* [Input]:
---------------
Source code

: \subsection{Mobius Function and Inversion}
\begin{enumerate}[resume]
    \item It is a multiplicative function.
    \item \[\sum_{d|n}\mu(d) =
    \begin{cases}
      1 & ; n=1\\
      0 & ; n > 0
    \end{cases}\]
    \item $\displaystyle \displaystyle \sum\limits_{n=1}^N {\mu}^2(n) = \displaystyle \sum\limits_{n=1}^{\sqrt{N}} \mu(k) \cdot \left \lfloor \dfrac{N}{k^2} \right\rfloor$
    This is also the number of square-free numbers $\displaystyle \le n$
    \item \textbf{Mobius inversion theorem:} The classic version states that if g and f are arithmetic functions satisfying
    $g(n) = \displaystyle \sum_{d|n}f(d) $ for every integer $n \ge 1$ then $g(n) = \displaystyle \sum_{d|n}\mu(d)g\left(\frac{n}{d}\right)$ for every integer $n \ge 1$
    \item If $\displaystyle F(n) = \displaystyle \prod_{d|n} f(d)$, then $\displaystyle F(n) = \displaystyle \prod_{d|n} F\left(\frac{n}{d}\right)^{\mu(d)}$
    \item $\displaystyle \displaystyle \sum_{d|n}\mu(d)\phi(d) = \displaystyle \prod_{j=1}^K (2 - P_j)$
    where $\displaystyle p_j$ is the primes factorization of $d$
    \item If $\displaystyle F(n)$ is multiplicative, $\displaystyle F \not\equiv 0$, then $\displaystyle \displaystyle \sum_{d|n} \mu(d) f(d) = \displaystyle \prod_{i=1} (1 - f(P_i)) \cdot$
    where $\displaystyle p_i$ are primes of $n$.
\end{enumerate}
---------------
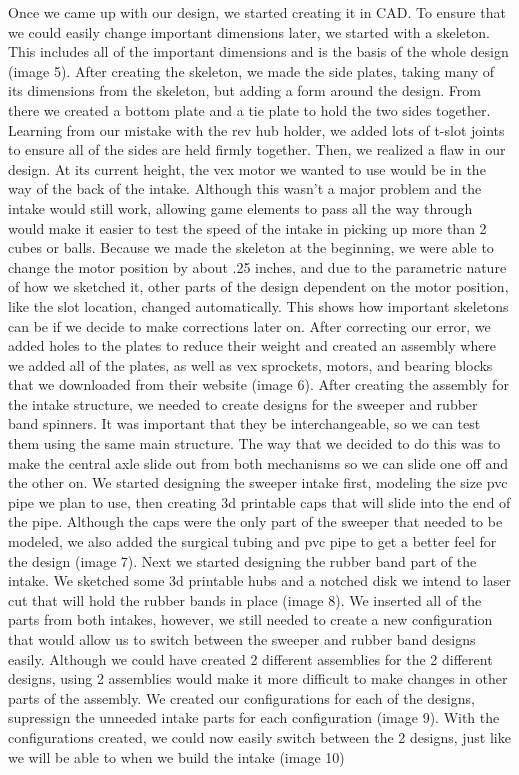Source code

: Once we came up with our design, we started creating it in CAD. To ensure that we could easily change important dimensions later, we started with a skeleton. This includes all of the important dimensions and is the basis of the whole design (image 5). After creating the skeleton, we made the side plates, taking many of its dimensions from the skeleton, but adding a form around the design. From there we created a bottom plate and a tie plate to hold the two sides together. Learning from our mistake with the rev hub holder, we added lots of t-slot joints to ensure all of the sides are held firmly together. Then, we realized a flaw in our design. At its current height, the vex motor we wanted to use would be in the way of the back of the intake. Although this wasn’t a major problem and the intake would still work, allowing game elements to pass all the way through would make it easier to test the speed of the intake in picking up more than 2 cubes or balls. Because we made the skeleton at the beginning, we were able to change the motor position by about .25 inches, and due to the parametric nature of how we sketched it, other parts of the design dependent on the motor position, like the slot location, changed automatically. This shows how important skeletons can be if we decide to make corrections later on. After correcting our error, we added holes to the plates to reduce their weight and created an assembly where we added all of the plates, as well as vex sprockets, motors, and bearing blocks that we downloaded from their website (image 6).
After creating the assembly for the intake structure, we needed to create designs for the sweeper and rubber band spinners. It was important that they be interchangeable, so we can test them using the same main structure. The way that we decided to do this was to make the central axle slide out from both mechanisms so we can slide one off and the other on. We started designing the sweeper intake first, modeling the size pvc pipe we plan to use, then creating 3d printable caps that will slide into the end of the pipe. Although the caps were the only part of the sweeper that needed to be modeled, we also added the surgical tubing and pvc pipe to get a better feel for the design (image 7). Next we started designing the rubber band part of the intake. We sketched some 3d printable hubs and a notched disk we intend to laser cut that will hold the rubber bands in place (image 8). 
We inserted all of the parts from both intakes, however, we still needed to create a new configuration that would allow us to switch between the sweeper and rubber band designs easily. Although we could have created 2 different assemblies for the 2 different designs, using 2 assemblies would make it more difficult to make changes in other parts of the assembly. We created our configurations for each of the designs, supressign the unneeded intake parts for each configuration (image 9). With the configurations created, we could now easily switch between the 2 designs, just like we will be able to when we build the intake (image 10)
---------------
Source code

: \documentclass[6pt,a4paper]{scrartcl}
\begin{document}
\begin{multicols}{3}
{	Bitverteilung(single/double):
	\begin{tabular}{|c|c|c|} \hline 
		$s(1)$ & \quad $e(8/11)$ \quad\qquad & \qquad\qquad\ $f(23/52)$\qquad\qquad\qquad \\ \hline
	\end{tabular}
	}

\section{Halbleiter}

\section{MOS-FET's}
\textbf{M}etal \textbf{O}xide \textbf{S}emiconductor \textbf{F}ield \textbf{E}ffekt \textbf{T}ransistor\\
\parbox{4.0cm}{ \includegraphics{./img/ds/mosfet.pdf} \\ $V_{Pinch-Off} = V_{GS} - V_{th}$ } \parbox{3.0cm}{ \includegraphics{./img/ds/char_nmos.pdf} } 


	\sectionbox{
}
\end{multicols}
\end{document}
---------------
* [Try it]:
Give the number of lines in the data that contain the string "hline", and nothing else.

* [Reply]:
2